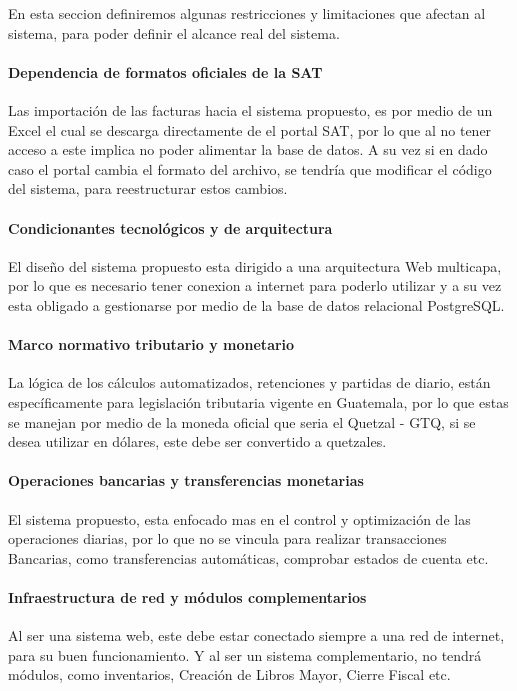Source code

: En esta seccion definiremos algunas restricciones y limitaciones que afectan al sistema, para poder definir el alcance real del sistema.

\paragraph{Dependencia de formatos oficiales de la SAT} Las importación de las facturas hacia el sistema propuesto, es por medio de un Excel el cual se descarga directamente de el portal SAT, por lo que al no tener acceso a este implica no poder alimentar la base de datos. A su vez si en dado caso el portal cambia el formato del archivo, se tendría que modificar el código del sistema, para reestructurar estos cambios.

\paragraph{Condicionantes tecnológicos y de arquitectura} El diseño del sistema propuesto esta dirigido a una arquitectura Web multicapa, por lo que es necesario tener conexion a internet para poderlo utilizar y a su vez esta obligado a gestionarse por medio de la base de datos relacional PostgreSQL.

\paragraph{Marco normativo tributario y monetario} La lógica de los cálculos automatizados, retenciones y partidas de diario, están específicamente para legislación tributaria vigente en Guatemala, por lo que estas se manejan por medio de la moneda oficial que seria el Quetzal - GTQ, si se desea utilizar en dólares, este debe ser convertido a quetzales.

\paragraph{Operaciones bancarias y transferencias monetarias} El sistema propuesto, esta enfocado mas en el control y optimización de las operaciones diarias, por lo que no se vincula para realizar transacciones Bancarias, como transferencias automáticas, comprobar estados de cuenta etc.

\paragraph{Infraestructura de red y módulos complementarios} Al ser una sistema web, este debe estar conectado siempre a una red de internet, para su buen funcionamiento. Y al ser un sistema complementario, no tendrá módulos, como inventarios, Creación de Libros Mayor, Cierre Fiscal etc.

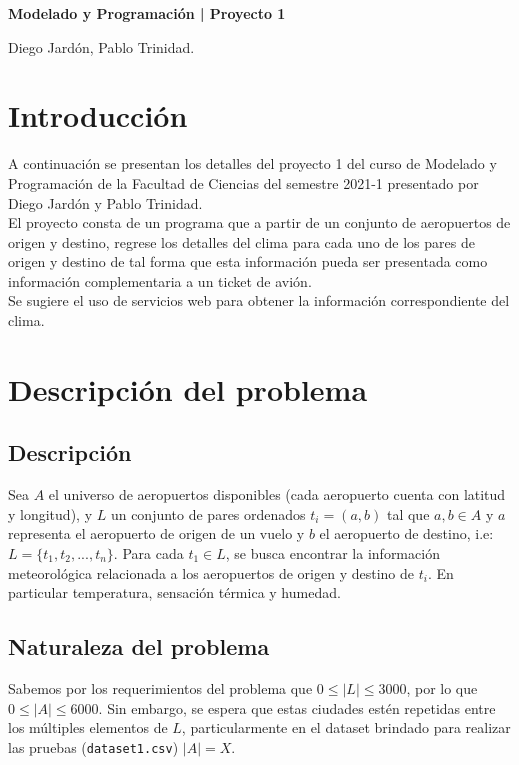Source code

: \documentclass[10pt, letterpaper]{article}
\begin{document}
\begin{center}
    {\large \bfseries Modelado y Programación | Proyecto 1 \par}
    \vspace{0.2cm}
    Diego Jardón, Pablo Trinidad.
\end{center}

\section{Introducción}

A continuación se presentan los detalles del proyecto 1 del curso de Modelado y Programación
de la Facultad de Ciencias del semestre 2021-1 presentado por Diego Jardón y Pablo Trinidad.\\

El proyecto consta de un programa que a partir de un conjunto de aeropuertos de origen y destino,
regrese los detalles del clima para cada uno de los pares de origen y destino de tal forma que
esta información pueda ser presentada como información complementaria a un ticket de avión.\\

Se sugiere el uso de servicios web para obtener la información correspondiente del clima.

\section{Descripción del problema}

\subsection{Descripción}

Sea $A$ el universo de aeropuertos disponibles (cada aeropuerto cuenta con latitud y longitud),
y $L$ un conjunto de pares ordenados $t_i = (a, b)$ tal que $a, b \in A$ y $a$ representa
el aeropuerto de origen de un vuelo y $b$ el aeropuerto de destino, i.e:
$L = \{t_1, t_2, ..., t_n\}$. Para cada $t_1 \in L$, se busca encontrar la información meteorológica
relacionada a los aeropuertos de origen y destino de $t_i$. En particular temperatura, sensación
térmica y humedad.

\subsection{Naturaleza del problema}

Sabemos por los requerimientos del problema que $0 \leq |L| \leq 3000$, por lo que
$0 \leq |A| \leq 6000$. Sin embargo, se espera que estas ciudades estén repetidas entre los múltiples
elementos de $L$, particularmente en el dataset brindado para realizar las pruebas
(\texttt{dataset1.csv}) $|A|=X$.
\end{document}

┄┄┄┄┄┄

[WHAT TO DO]: All lines in the records with the string "información" should be copied out.

[PROBLEM SOLUTION]:
esta información pueda ser presentada como información complementaria a un ticket de avión.\\
Se sugiere el uso de servicios web para obtener la información correspondiente del clima.
$L = \{t_1, t_2, ..., t_n\}$. Para cada $t_1 \in L$, se busca encontrar la información meteorológica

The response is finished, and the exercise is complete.